In the listing below, locate the line that contains "to the entities" and the line that contains "We run the experiment". Restate word for word those two lines and every line between them, and nothing else.

- - -

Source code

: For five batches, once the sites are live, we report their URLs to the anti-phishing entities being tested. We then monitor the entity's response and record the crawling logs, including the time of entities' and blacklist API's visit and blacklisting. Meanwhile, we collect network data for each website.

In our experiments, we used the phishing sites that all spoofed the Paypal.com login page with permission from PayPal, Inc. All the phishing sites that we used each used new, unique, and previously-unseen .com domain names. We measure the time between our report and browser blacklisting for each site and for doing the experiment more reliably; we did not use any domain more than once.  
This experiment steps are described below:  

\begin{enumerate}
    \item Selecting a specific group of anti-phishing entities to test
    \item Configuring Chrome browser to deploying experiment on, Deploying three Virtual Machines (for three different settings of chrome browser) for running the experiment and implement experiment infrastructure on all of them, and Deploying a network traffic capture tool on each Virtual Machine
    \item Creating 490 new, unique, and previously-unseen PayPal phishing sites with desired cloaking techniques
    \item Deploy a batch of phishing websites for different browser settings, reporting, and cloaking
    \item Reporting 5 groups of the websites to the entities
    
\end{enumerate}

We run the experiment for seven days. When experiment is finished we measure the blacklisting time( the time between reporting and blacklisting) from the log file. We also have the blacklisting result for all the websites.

- - -

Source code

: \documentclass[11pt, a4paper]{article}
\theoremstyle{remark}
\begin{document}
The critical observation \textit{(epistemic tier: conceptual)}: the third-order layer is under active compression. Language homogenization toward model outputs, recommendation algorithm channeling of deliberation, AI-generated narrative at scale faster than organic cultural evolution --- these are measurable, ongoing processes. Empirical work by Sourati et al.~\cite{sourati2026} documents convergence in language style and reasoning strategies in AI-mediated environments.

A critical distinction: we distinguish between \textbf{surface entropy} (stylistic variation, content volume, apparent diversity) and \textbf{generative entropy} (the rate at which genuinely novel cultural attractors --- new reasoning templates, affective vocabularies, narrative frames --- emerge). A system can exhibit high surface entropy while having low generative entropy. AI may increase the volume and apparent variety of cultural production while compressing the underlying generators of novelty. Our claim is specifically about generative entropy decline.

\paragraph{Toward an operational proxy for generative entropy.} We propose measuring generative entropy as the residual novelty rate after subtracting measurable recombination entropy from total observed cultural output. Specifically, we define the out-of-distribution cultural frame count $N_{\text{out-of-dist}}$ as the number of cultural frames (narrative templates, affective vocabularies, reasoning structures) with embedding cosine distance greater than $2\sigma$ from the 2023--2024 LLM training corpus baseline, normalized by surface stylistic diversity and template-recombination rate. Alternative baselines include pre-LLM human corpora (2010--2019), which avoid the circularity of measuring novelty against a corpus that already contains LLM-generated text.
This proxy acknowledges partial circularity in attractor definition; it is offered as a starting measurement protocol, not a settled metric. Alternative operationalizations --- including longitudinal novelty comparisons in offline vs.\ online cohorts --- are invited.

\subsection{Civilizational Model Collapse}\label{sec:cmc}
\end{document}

- - -

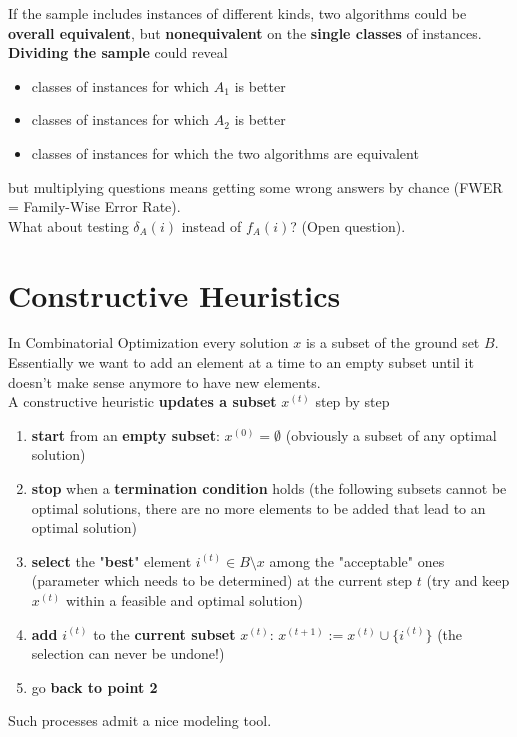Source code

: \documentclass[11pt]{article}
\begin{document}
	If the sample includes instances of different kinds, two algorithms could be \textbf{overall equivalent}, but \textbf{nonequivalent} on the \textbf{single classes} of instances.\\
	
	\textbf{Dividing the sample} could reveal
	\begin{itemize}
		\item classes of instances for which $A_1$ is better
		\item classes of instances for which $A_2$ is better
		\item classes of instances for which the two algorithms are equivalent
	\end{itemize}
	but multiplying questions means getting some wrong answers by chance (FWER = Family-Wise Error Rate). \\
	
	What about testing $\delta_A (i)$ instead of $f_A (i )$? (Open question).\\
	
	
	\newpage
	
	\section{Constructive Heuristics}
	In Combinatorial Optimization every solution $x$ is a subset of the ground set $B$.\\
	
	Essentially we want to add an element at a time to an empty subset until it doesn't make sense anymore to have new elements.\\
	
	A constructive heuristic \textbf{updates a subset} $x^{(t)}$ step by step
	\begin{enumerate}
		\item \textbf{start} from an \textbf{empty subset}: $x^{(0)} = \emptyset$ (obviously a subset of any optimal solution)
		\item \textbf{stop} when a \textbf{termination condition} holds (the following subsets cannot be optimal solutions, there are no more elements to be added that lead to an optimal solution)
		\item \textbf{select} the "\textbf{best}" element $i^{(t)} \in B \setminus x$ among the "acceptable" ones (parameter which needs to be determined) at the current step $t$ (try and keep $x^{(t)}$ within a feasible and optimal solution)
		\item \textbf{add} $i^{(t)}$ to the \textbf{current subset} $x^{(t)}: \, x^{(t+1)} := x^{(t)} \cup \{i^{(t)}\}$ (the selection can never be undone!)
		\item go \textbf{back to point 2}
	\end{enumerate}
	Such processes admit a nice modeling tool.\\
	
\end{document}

- - -

TASK OUTPUT ▸
    \item Reporting 5 groups of the websites to the entities
    
\end{enumerate}

We run the experiment for seven days. When experiment is finished we measure the blacklisting time( the time between reporting and blacklisting) from the log file. We also have the blacklisting result for all the websites.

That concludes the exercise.